The main contributions of this paper are summarized as follows.

•

We propose the conditional variational autoencoders (CVAE) based approach with knowledge distillation to generate financial reports. To the best of our knowledge, this is among the first attempts to resolve this challenging task.
•

We employ a pre-trained model as a teacher network and the student component is to learn background knowledge from external knowledge base. The corresponding KL-divergence loss is designed for this purpose.
•

Extensive experiments are evaluated on one real-world dataset.
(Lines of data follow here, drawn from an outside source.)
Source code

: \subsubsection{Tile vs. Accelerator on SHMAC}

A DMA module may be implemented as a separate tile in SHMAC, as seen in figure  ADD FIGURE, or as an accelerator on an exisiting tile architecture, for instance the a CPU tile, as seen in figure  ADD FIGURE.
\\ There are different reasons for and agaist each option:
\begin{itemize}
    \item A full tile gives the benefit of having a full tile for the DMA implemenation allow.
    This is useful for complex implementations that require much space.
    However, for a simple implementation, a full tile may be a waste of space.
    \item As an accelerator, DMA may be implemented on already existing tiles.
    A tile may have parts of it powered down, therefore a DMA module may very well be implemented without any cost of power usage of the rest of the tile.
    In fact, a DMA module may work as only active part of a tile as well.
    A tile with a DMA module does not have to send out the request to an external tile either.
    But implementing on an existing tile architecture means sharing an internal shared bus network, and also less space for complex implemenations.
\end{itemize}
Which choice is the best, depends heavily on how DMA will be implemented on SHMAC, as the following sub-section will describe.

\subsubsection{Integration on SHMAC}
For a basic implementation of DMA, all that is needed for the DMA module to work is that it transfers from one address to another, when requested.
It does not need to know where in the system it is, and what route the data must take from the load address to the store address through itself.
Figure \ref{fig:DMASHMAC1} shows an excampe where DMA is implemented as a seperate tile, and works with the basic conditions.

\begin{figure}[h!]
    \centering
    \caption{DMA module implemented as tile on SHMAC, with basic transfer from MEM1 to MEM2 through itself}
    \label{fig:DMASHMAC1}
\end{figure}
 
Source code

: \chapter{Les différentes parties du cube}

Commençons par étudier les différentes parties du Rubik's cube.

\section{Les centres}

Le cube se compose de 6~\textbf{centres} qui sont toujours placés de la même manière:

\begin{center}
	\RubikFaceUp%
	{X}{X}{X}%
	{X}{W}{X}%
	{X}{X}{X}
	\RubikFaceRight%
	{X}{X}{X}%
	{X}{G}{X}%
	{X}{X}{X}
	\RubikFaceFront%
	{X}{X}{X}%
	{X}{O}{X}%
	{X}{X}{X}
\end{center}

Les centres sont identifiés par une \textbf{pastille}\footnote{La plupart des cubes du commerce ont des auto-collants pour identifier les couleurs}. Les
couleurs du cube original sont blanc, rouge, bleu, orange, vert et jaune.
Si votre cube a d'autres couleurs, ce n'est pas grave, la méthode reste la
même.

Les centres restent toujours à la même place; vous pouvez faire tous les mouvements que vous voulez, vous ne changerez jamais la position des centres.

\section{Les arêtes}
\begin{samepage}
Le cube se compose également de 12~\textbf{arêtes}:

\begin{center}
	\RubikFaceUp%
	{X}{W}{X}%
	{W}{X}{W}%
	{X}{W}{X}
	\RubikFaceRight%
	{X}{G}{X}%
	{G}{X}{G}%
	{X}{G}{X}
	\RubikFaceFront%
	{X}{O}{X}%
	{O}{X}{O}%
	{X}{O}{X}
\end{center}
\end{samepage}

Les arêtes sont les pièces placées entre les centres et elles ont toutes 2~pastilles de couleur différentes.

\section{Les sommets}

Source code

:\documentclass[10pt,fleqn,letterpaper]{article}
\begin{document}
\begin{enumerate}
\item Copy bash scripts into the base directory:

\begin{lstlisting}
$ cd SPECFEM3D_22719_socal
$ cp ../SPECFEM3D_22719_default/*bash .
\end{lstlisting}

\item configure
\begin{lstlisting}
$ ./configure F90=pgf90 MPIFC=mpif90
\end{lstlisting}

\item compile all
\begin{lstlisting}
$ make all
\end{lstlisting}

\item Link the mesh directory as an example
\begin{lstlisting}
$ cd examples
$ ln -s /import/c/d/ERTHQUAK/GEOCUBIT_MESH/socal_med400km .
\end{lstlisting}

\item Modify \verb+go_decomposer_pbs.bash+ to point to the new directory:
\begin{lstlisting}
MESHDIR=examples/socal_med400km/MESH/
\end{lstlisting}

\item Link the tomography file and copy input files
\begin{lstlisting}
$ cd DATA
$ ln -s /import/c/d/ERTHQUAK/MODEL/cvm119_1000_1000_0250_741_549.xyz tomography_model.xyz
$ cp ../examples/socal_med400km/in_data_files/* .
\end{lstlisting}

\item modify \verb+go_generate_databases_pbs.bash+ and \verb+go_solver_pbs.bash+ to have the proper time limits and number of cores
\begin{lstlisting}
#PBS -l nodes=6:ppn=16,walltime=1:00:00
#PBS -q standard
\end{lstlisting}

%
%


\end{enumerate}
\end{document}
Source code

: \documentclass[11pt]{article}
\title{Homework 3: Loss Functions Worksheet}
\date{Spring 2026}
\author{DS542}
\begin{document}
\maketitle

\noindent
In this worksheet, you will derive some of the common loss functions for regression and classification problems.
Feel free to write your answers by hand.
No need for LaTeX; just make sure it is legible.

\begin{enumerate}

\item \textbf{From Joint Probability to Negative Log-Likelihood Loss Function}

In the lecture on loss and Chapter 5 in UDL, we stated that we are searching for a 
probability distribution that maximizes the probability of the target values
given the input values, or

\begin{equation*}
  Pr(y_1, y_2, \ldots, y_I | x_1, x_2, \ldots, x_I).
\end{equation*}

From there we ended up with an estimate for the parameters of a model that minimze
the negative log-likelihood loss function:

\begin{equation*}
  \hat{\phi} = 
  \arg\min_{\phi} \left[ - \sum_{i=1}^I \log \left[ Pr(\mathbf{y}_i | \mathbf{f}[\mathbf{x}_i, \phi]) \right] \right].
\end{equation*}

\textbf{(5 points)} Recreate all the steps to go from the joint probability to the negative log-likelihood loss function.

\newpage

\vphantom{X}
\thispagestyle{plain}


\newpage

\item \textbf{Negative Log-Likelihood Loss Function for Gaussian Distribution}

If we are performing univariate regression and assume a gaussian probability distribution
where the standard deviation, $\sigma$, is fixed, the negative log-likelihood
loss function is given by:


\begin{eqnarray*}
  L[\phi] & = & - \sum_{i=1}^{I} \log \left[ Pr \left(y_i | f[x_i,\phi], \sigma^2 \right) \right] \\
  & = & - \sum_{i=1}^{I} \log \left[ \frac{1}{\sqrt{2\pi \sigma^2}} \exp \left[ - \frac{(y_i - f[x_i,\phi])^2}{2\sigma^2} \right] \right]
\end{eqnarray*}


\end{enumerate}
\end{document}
The promising experimental results have demonstrated the superiority of the proposed approach over the compared baseline and the state-of-the-art approaches.

The Proposed Approach

Preliminaries and Problem Setup

Let $X$ denote a corpus of news data with each $x=(x_{1},...,x_{M})$ containing $M$ tokens, $Y$ denote the set of generated reports and each $y=(y_{1},...,y_{N})$ containing $N$ tokens, where $N$ is significantly greater than $M$ . The financial report generation problem could be formulated as

p(y_{1},y_{2},...,y_{N})=\prod_{k=1}^{N}p(y_{k}|y_{1:k-1};x).

That is, given a piece of news $x$ , together with the generated $k-1$ tokens $y_{1:k-1}$ , we predict the probability of the next token to be generated.

The proposed CVAE-KD

The framework of the proposed CVAE-KD model is plotted in Figure 2. In this approach, the input news $X$ is first embedded using lookup table. Then, Bi-GRU is adopted to encode each input $x$ , and the latent variable distribution is learnt. For the background knowledge learning, a set of similar news are extracted as well as the corresponding reports to estimate a higher level latent variable distribution. At last, a GRU component is employed to decode the output report. The proposed CVAE-KD has three components, i.e., encoder component, background knowledge extraction component, decoder component, and we detail them in the following subsections.

Encoder Component

We adopt a Bi-GRU component for the encoder component. The input of this component is a piece of news $x$ . First, $x$ is embedded using lookup table and then is fed into the Bi-GRU component. As usual, we only choose the hidden state $h_{t}^{e}$ of Bi-GRU as the output of this component, the general calculation of Bi-GRU are given as

$\displaystyle c_{t}$	$\displaystyle=$	$\displaystyle\sigma(W_{c}x+U_{c}h_{t-1}^{ex})$
$\displaystyle r_{t}$	$\displaystyle=$	$\displaystyle\sigma(W_{r}x+U_{r}h_{t-1}^{ex})$
$\displaystyle h_{t}^{x^{`}}$	$\displaystyle=$	$\displaystyle tanh(Wx+U(r_{t}h_{t-1}^{ex})$
$\displaystyle h_{t}^{xe}$	$\displaystyle=$	$\displaystyle(1-c_{t})h_{t-1}^{ex}+c_{t}h_{t}^{x^{`}}$
$\displaystyle h^{e}$	$\displaystyle=$	$\displaystyle[\overrightarrow{h_{t}^{xe}},\overleftarrow{h_{t}^{xe}}],$

where $c_{t}$ is the update gate, $r_{t}$ is the reset gate, $h_{t-1}^{ex}$ is the previous activation, $h_{t}^{x^{`}}$ is the candidate activation, $h_{t}^{xe}$ is the current activation and $h^{e}$ is the concatenation of activation from both direction.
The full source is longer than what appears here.